-- The problem --
Which lines of the entries below include "attachments"? List them all.

◇ ◇ ◇ ◇ ◇

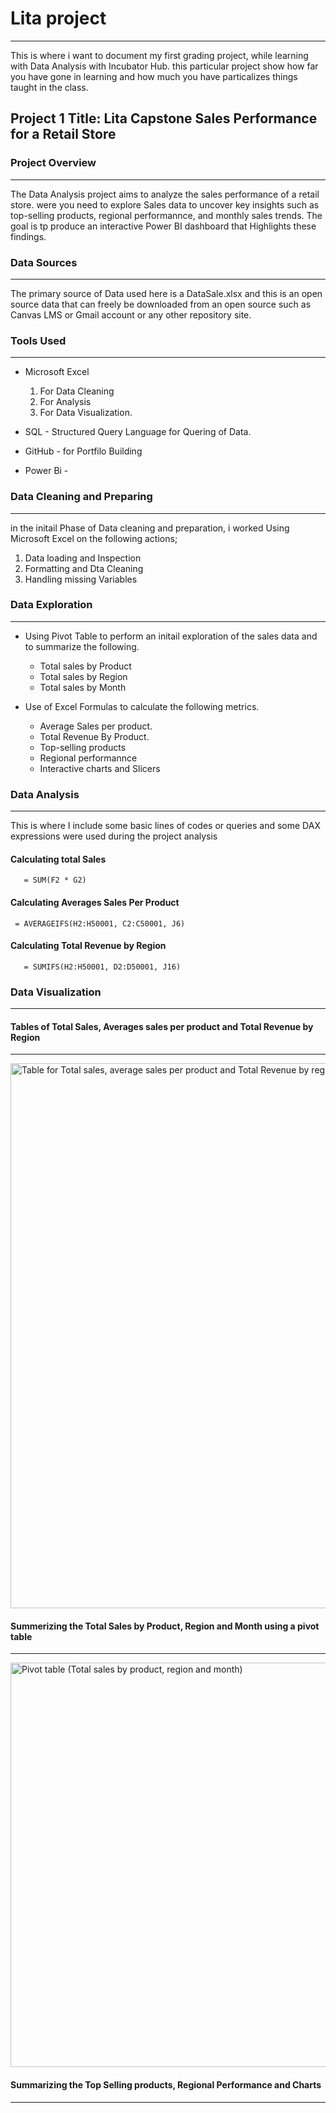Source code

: # Lita project
---
This is where i want to document my first grading project, while learning with  Data Analysis with Incubator Hub. 
this particular project show how far you have gone in learning and how much you have particalizes things taught in the class.

## Project 1 Title: Lita Capstone Sales Performance for  a Retail Store

### Project Overview
---
The Data Analysis project aims to analyze the sales performance of a retail store.
were you need to explore Sales data to uncover key insights such as top-selling products, regional performannce, and monthly sales trends. The goal is tp produce an interactive Power BI dashboard that Highlights these findings. 

### Data Sources 
---
The primary source of Data used here is a DataSale.xlsx and this is an open source data that can freely be downloaded from an open source such as Canvas LMS or Gmail account or any other repository site.

### Tools Used
---
- Microsoft Excel
  1. For Data Cleaning
  2. For Analysis
  3. For Data Visualization.
   
- SQL - Structured Query Language for Quering of Data.
- GitHub - for Portfilo Building
- Power Bi -

### Data Cleaning and Preparing
---
in the initail Phase of Data cleaning and preparation, i worked Using Microsoft Excel on the following actions;
1. Data loading and Inspection
2. Formatting and Dta Cleaning
3. Handling missing Variables 

### Data Exploration
---
- Using Pivot Table to perform an initail exploration of the sales data and to summarize the following.
   - Total sales by Product
   - Total sales by Region
   - Total sales by Month

- Use of Excel Formulas to calculate the following metrics.
   - Average Sales per product.
   - Total Revenue By Product.
   - Top-selling products
   - Regional performannce
   - Interactive charts and Slicers
 
 ### Data Analysis
 ---
 This is where I include some basic lines of codes or queries and some DAX expressions were used during the project analysis

 #### Calculating total Sales
 ```Excel
    = SUM(F2 * G2)
 ```

#### Calculating Averages Sales Per Product

```Excel 
 = AVERAGEIFS(H2:H50001, C2:C50001, J6)
```
#### Calculating  Total Revenue by Region

```Excel
   = SUMIFS(H2:H50001, D2:D50001, J16)
```


### Data Visualization
---

#### Tables of Total Sales, Averages sales per product and Total Revenue by Region
---
<img width="872" alt="Table for Total sales, average sales per product and Total Revenue by region" src="https://github.com/user-attachments/assets/07060908-3183-4c7e-ab23-5ea509f65b10">


####  Summerizing the Total Sales by Product, Region and Month using a pivot table
---
<img width="647" alt="Pivot table (Total sales by product, region and month)" src="https://github.com/user-attachments/assets/570b223d-d23f-41ec-8cd4-9e9a1fa15b21">

#### Summarizing the Top Selling products, Regional Performance and Charts
---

◇ ◇ ◇ ◇ ◇

-- Output of the task --
<img width="872" alt="Table for Total sales, average sales per product and Total Revenue by region" src="https://github.com/user-attachments/assets/07060908-3183-4c7e-ab23-5ea509f65b10">
<img width="647" alt="Pivot table (Total sales by product, region and month)" src="https://github.com/user-attachments/assets/570b223d-d23f-41ec-8cd4-9e9a1fa15b21">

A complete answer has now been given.